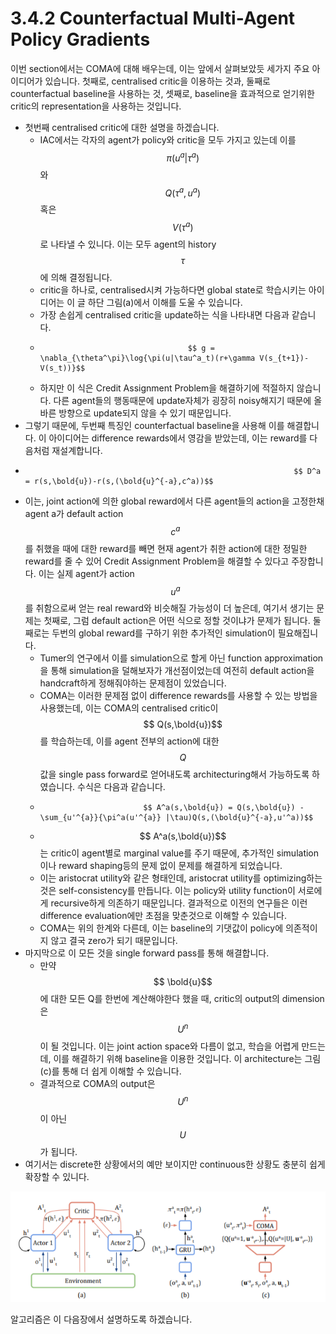 # 3.4.2 Counterfactual Multi-Agent Policy Gradients

이번 section에서는 COMA에 대해 배우는데, 이는 앞에서 살펴보았듯 세가지 주요 아이디어가 있습니다. 첫째로, centralised critic을 이용하는 것과, 둘째로 counterfactual baseline을 사용하는 것, 셋째로, baseline을 효과적으로 얻기위한 critic의 representation을 사용하는 것입니다.

* 첫번째 centralised critic에 대한 설명을 하겠습니다.  
  * IAC에서는 각자의 agent가 policy와 critic을 모두 가지고 있는데 이를 $$ \pi(u^a|\tau^a) $$와 $$ Q(\tau^a,u^a) $$혹은 $$V(\tau^a)$$로 나타낼 수 있니다. 이는 모두 agent의 history $$\tau$$에 의해 결정됩니다.
  * critic을 하나로, centralised시켜 가능하다면 global state로 학습시키는 아이디어는 이 글 하단 그림\(a\)에서 이해를 도울 수 있습니다.
  * 가장 손쉽게 centralised critic을 update하는 식을 나타내면 다음과 같습니다.
  *                                      $$ g = \nabla_{\theta^\pi}\log{\pi(u|\tau^a_t)(r+\gamma V(s_{t+1})-V(s_t))}$$ 
  * 하지만 이 식은 Credit Assignment Problem을 해결하기에 적절하지 않습니다. 다른 agent들의 행동때문에 update자체가 굉장히 noisy해지기 때문에 올바른 방향으로 update되지 않을 수 있기 때문입니다.
*  그렇기 때문에, 두번째 특징인 counterfactual baseline을 사용해 이를 해결합니다. 이 아이디어는 difference rewards에서 영감을 받았는데, 이는 reward를 다음처럼 재설계합니다. 
*                                                                 $$ D^a = r(s,\bold{u})-r(s,(\bold{u}^{-a},c^a))$$
* 이는, joint action에 의한 global reward에서 다른 agent들의 action을 고정한채 agent a가 default action$$c^a$$를 취했을 때에 대한 reward를 빼면 현재 agent가 취한 action에 대한 정밀한 reward를 줄 수 있어 Credit Assignment Problem을 해결할 수 있다고 주장합니다. 이는 실제 agent가 action $$u^a$$를 취함으로써 얻는 real reward와 비슷해질 가능성이 더 높은데, 여기서 생기는 문제는 첫째로, 그럼 default action은 어떤 식으로 정할 것이냐가 문제가 됩니다. 둘째로는 두번의  global reward를 구하기 위한 추가적인 simulation이 필요해집니다. 
  * Tumer의 연구에서 이를 simulation으로 할게 아닌 function approximation을 통해 simulation을 덜해보자가 개선점이었는데 여전히 default action을 handcraft하게 정해줘야하는 문제점이 있었습니다.
  * COMA는 이러한 문제점 없이 difference rewards를 사용할 수 있는 방법을 사용했는데, 이는 COMA의 centralised critic이 $$ Q(s,\bold{u})$$를 학습하는데, 이를 agent 전부의 action에 대한 $$Q$$값을 single pass forward로 얻어내도록 architecturing해서 가능하도록 하였습니다. 수식은 다음과 같습니다.
  *                            $$ A^a(s,\bold{u}) = Q(s,\bold{u}) - \sum_{u'^{a}}{\pi^a(u'^{a}} |\tau)Q(s,(\bold{u}^{-a},u'^a))$$
  * $$ A^a(s,\bold{u})$$는 critic이 agent별로 marginal value를 주기 때문에, 추가적인 simulation이나 reward shaping등의 문제 없이 문제를 해결하게 되었습니다. 
  * 이는 aristocrat utility와 같은 형태인데, aristocrat utility를 optimizing하는 것은 self-consistency를 만듭니다. 이는 policy와 utility function이 서로에게 recursive하게 의존하기 때문입니다. 결과적으로 이전의 연구들은 이런 difference evaluation에만 초점을 맞춘것으로 이해할 수 있습니다.
  * COMA는 위의 한계와 다른데, 이는 baseline의 기댓값이 policy에 의존적이지 않고 결국 zero가 되기 때문입니다.
* 마지막으로 이 모든 것을 single forward pass를 통해 해결합니다.
  * 만약 $$ \bold{u}$$에 대한 모든 Q를 한번에 계산해야한다 했을 때, critic의 output의 dimension은 $$ U^n$$이 될 것입니다. 이는 joint action space와 다름이 없고, 학습을 어렵게 만드는데, 이를 해결하기 위해 baseline을 이용한 것입니다. 이 architecture는 그림 \(c\)를 통해 더 쉽게 이해할 수 있습니다.
  * 결과적으로 COMA의 output은 $$ U^n$$이 아닌 $$U$$가 됩니다.
* 여기서는 discrete한 상황에서의 예만 보이지만 continuous한 상황도 충분히 쉽게 확장할 수 있니다.

![](../../../.gitbook/assets/marl_2%20%281%29.png)

알고리즘은 이 다음장에서 설명하도록 하겠습니다.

────────────────

(Task item) Each line from the one containing "아닌 $$U$$가 됩니다." to the end of the listing above must be printed exactly, and no other line may appear.

(Response to the exercise)
  * 결과적으로 COMA의 output은 $$ U^n$$이 아닌 $$U$$가 됩니다.
* 여기서는 discrete한 상황에서의 예만 보이지만 continuous한 상황도 충분히 쉽게 확장할 수 있니다.

![](../../../.gitbook/assets/marl_2%20%281%29.png)

알고리즘은 이 다음장에서 설명하도록 하겠습니다.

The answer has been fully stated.